From the definition of reality-virtuality continuum by Paul Milgram, human’s experience environments can be classified into four categories: real world(RW), augmented reality(AR), augmented virtuality(AV) and virtual reality(VR) environment.
Recent advancements in the computing capabilities of such devices as Google Glass, Kinect2 and Oculus Rift have drawn people’s attention which had stayed in RW environments to AR, AV and VR environments. Among them, AV services have gained tremendous popularity and have been widely employed in a variety of places such as home and shopping malls with the wide spread of RGB and RGB-D sensors like Kinect2.
AV services provide a user with experience expansion beyond time and space limitation, because the user can be put into any environment in a virtual world. But, the user can be easily distracted when seamless integration between RW objects and virtual worlds is broken. To give a full immersion to the user, it is required to extract a user’s silhouette with high accuracy and every processing must be conducted under real-time constraint.

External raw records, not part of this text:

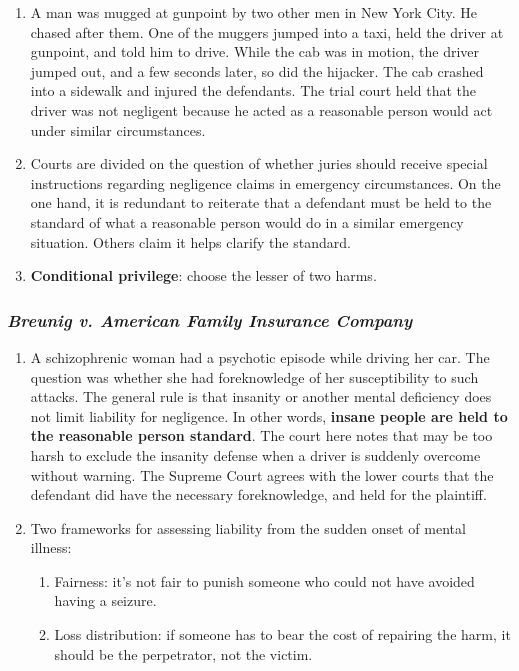 \begin{enumerate}
    \item A man was mugged at gunpoint by two other men in New York City. He chased after them. One of the muggers jumped into a taxi, held the driver at gunpoint, and told him to drive. While the cab was in motion, the driver jumped out, and a few seconds later, so did the hijacker. The cab crashed into a sidewalk and injured the defendants. The trial court held that the driver was not negligent because he acted as a reasonable person would act under similar circumstances.
    \item Courts are divided on the question of whether juries should receive special instructions regarding negligence claims in emergency circumstances. On the one hand, it is redundant to reiterate that a defendant must be held to the standard of what a reasonable person would do in a similar emergency situation. Others claim it helps clarify the standard.
    \item \textbf{Conditional privilege}: choose the lesser of two harms.
\end{enumerate}

\subsubsection{\emph{Breunig v. American Family Insurance Company}}

\begin{enumerate}
    \item A schizophrenic woman had a psychotic episode while driving her car. The question was whether she had foreknowledge of her susceptibility to such attacks. The general rule is that insanity or another mental deficiency does not limit liability for negligence. In other words, \textbf{insane people are held to the reasonable person standard}. The court here notes that may be too harsh to exclude the insanity defense when a driver is suddenly overcome without warning. The Supreme Court agrees with the lower courts that the defendant did have the necessary foreknowledge, and held for the plaintiff. 
    \item Two frameworks for assessing liability from the sudden onset of mental illness:
    \begin{enumerate}
        \item Fairness: it's not fair to punish someone who could not have avoided having a seizure.
        \item Loss distribution: if someone has to bear the cost of repairing the harm, it should be the perpetrator, not the victim.
    \end{enumerate}
\end{enumerate}

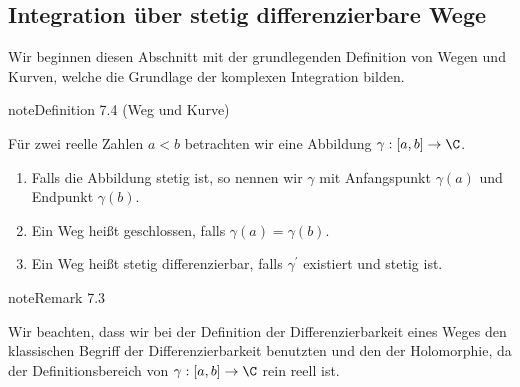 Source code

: \documentclass[letterpaper,10pt,german]{jupyterBook}
\begin{document}
\subsection{Integration über stetig differenzierbare Wege}
\label{\detokenize{complexanalysis/kurvenintegrale:integration-uber-stetig-differenzierbare-wege}}
\sphinxAtStartPar
Wir beginnen diesen Abschnitt mit der grundlegenden Definition von Wegen und Kurven, welche die Grundlage der komplexen Integration bilden.
\label{complexanalysis/kurvenintegrale:definition-1}
\begin{sphinxadmonition}{note}{Definition 7.4 (Weg und Kurve)}



\sphinxAtStartPar
Für zwei reelle Zahlen \(a<b\) betrachten wir eine Abbildung \(\gamma:[a,b]\to\C\).
\begin{enumerate}
%
\item {} 
\sphinxAtStartPar
Falls die Abbildung stetig ist, so nennen wir \(\gamma\)  mit Anfangspunkt \(\gamma(a)\) und Endpunkt \(\gamma(b)\).

\item {} 
\sphinxAtStartPar
Ein Weg heißt geschlossen, falls \(\gamma(a)=\gamma(b)\).

\item {} 
\sphinxAtStartPar
Ein Weg heißt stetig differenzierbar, falls \(\gamma^\prime\) existiert und stetig ist.

\end{enumerate}
\end{sphinxadmonition}
\label{complexanalysis/kurvenintegrale:remark-2}
\begin{sphinxadmonition}{note}{Remark 7.3}



\sphinxAtStartPar
Wir beachten, dass wir bei der Definition der Differenzierbarkeit eines Weges den klassischen Begriff der Differenzierbarkeit benutzten und  den der Holomorphie, da der Definitionsbereich von \(\gamma:[a,b]\to\C\) rein reell ist.
\end{sphinxadmonition}
\end{document}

In this dissertation, we propose fast and accurate foreground segmentation for RGB and RGB-D sensors. Firstly, adaptive mixture of Gaussians(MoGs) with observation masks control is proposed for RGB sensors to handle the stopped objects problem. Secondly, multi-weighted moving average(MWMA) and saliency- and depth-aided segmentation(SDAS) method are proposed for RGB-D sensors to solve flickering on the boundary and data loss on the head and feet of a human body, respectively. The qualitative and quantitative experimental results show that the proposed methods outperforms the previous methods in accuracy with a comparable speed.